> _Work instruction_
Pick out each line of the records in which the word "print" appears.

(Stored data)
=== Begin Enclosure ===
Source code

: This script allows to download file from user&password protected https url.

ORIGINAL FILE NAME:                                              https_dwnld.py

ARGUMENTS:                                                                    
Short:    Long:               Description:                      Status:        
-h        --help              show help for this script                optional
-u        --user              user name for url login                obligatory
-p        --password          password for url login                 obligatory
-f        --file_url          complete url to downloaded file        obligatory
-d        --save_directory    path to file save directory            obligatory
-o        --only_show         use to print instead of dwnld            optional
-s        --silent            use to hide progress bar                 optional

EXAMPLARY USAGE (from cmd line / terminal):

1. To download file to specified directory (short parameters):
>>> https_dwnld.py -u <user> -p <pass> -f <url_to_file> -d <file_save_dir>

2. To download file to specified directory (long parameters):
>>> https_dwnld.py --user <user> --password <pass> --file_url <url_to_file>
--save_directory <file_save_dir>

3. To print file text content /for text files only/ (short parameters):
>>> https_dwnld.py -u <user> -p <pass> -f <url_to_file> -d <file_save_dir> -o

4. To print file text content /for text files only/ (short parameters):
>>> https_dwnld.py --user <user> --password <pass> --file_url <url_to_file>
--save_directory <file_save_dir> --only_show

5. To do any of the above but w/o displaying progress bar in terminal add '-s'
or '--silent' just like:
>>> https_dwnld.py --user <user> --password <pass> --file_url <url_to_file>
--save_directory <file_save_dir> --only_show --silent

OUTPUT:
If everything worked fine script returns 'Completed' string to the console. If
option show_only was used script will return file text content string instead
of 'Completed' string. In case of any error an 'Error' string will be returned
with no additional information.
=== End Enclosure ===
> _Exercise solution_
-o        --only_show         use to print instead of dwnld            optional
3. To print file text content /for text files only/ (short parameters):
4. To print file text content /for text files only/ (short parameters):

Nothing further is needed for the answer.